Description: Gypsy and Traveller Law book covers
Congratulations to LAG on reaching its 50th birthday. We are grateful to Legal Action for giving us the opportunity to report regularly on case law, legislative and policy developments affecting Gypsies and Travellers for more than 20 years. We also wish to thank LAG, particularly Esther Pilger, for agreeing to edit and publish our book, Gypsy and Traveller Law (now in its third edition), which has helped spread vital information among Gypsies and Travellers and the NGOs that support their communities, giving them the knowledge and power to challenge decisions that affect them and to vindicate their rights.
Description: Gypsy and Traveller Law magazine article
The writing team as we know it today has its roots in Chris’s and Dr Angus Murdoch’s ‘Travellers law update’ article in the July 2002 issue (previous update articles had been written by Rachel Morris, and before her, Professor Luke Clements, with contributions from Chris and Ravi Low-Beer). Marc came on board for the August 2004 ‘Gypsy and Traveller law update’, and more recently, Tessa Buchanan and Owen Greenhall have joined the team.

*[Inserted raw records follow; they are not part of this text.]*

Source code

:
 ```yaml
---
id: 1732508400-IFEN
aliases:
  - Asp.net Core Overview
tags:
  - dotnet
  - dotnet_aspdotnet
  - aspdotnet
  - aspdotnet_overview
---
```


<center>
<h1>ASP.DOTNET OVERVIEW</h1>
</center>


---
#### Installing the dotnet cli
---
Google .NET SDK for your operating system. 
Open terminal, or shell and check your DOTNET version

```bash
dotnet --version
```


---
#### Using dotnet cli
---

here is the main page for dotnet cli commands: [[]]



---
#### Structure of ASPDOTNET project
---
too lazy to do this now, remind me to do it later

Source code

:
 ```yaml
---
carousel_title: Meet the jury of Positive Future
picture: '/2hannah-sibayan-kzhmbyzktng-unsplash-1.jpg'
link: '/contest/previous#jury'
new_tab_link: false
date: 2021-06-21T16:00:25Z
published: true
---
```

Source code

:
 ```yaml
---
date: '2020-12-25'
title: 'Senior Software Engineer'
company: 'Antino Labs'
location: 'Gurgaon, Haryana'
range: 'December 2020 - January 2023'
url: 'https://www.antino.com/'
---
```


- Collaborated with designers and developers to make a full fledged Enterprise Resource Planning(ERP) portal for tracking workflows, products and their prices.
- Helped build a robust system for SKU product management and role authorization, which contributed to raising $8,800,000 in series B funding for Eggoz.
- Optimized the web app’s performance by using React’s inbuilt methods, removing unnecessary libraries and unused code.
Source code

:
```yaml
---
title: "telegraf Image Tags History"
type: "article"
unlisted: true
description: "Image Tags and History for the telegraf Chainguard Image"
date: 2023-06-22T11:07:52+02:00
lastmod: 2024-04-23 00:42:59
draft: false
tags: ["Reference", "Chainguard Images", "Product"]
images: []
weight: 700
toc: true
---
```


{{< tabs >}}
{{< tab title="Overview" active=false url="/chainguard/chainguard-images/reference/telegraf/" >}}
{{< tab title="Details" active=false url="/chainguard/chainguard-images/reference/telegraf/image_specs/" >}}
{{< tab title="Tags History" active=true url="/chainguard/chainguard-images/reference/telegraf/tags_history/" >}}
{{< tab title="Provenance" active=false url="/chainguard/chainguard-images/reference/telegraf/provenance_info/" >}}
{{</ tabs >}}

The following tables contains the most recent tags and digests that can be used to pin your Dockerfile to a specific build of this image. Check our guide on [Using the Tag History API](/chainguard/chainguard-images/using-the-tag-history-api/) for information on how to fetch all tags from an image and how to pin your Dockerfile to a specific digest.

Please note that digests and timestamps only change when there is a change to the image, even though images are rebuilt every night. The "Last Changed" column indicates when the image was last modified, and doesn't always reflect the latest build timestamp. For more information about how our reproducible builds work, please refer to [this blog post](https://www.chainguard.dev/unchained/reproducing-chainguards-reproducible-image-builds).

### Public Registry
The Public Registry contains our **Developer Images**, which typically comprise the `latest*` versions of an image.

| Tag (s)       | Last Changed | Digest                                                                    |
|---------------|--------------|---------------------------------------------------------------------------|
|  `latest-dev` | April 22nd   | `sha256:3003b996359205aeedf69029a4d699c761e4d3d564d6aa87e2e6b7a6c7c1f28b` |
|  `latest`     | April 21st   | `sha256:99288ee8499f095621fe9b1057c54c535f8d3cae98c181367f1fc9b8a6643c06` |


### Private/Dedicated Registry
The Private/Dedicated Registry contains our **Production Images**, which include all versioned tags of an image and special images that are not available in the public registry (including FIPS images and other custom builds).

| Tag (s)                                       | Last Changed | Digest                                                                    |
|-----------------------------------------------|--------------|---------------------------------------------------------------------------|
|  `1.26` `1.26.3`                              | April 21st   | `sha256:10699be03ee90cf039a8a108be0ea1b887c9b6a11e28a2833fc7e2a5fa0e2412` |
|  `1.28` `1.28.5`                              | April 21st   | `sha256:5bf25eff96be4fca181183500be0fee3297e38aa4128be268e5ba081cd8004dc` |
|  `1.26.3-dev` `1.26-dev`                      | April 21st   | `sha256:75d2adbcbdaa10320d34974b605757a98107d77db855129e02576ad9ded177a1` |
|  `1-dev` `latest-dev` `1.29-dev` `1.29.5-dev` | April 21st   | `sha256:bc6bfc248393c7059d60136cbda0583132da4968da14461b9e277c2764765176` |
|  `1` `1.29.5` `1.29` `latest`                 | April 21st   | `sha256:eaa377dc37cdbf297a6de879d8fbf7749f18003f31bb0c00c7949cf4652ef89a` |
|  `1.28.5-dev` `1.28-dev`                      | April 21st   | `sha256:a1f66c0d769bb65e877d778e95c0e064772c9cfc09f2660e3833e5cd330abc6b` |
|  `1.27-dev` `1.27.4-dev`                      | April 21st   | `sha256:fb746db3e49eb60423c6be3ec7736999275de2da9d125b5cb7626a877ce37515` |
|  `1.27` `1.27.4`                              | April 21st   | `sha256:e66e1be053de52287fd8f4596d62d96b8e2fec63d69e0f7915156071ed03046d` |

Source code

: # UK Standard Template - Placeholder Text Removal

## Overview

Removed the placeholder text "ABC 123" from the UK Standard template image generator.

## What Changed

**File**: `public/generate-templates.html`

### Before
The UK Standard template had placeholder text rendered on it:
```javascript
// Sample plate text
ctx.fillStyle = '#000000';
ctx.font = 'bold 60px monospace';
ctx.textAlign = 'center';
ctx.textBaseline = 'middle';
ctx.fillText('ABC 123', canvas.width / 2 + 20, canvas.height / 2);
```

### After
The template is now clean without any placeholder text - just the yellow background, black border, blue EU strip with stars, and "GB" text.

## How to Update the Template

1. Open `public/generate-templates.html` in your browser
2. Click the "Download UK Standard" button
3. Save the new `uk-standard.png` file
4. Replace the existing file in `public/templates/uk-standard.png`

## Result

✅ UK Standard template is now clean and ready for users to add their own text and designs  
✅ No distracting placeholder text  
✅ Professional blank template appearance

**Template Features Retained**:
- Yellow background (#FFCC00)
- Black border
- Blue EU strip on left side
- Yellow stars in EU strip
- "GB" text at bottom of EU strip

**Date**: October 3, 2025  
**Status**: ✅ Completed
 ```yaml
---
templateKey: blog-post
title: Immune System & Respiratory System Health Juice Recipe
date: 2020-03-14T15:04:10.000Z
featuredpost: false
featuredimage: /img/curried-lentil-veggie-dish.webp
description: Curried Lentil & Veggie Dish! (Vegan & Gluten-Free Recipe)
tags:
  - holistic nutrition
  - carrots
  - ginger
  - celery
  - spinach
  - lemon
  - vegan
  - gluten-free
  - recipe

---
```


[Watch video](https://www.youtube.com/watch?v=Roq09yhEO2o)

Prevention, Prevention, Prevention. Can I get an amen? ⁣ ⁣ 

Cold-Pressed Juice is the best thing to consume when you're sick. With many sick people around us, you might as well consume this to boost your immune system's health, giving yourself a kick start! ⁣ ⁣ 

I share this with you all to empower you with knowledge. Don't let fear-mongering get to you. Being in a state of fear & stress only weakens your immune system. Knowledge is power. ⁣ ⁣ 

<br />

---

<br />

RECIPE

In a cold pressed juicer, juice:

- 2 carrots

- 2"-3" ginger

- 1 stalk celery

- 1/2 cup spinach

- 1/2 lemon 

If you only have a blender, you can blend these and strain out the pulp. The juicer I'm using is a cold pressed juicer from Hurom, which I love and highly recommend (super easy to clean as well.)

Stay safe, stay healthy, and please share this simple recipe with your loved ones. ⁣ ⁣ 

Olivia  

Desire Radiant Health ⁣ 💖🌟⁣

As for the book, it would never have been written without valuable contributions over the three editions from Angus, Owen and Tessa, as well as Sasha Barton, Sharon Baxter, Stephen Cottle, Murray Hunt, Tim Jones, Mike McIlvaney, Desmond Rutledge and David Watkinson.
Gypsies and Travellers are some of the most marginalised people in the UK. Evidence consistently shows that they face difficulties across all areas of life, from accessing healthcare and education to experiencing racist abuse and overt discrimination. A recent report found that Gypsy and Traveller communities experience ‘the worst outcomes of any ethnic group across a huge range of areas, including education, health, employment, criminal justice and hate crime’.1House of Commons Women and Equalities Committee, Tackling inequalities faced by Gypsy, Roma and Traveller communities. Seventh report of session 2017–19, HC 360, 5 April 2019, page 3.
Description: Chris Johnson and Marc Willers QC at Romani Roots Festival
Chris Johnson (left) and Marc Willers QC (middle) attend the Romani Roots Festival in September 2007 to promote the second edition of Gypsy and Traveller Law
Many of the problems experienced by Gypsies and Travellers result from the historic and systemic failure on the part of national and local government to make adequate provision of caravan sites and stopping places for traditionally nomadic and caravan-dwelling communities, which makes it difficult for them to live their traditional way of life without falling foul of the law.
That context sets the scene for many legal battles we have reported on since 2000. Here are just some of the highlights:
In 2004, the European Court of Human Rights gave judgment in Connors v UK App No 66746/01, 27 May 2004; August 2004 Legal Action 13 and held that the eviction of Mr Connors from the local authority site on which he lived, without him being able to argue his case in court, was a breach of his rights under article 8 of the European Convention on Human Rights. Eventually, the government implemented the judgment and gave residents on local authority caravan sites protection and security of tenure under the existing mobile homes legislation (in England in 2011 and in Wales in 2013). This brought with it various other important rights (eg, as to succession and the provision of written statements) that Gypsies and Travellers on local authority sites had not previously enjoyed.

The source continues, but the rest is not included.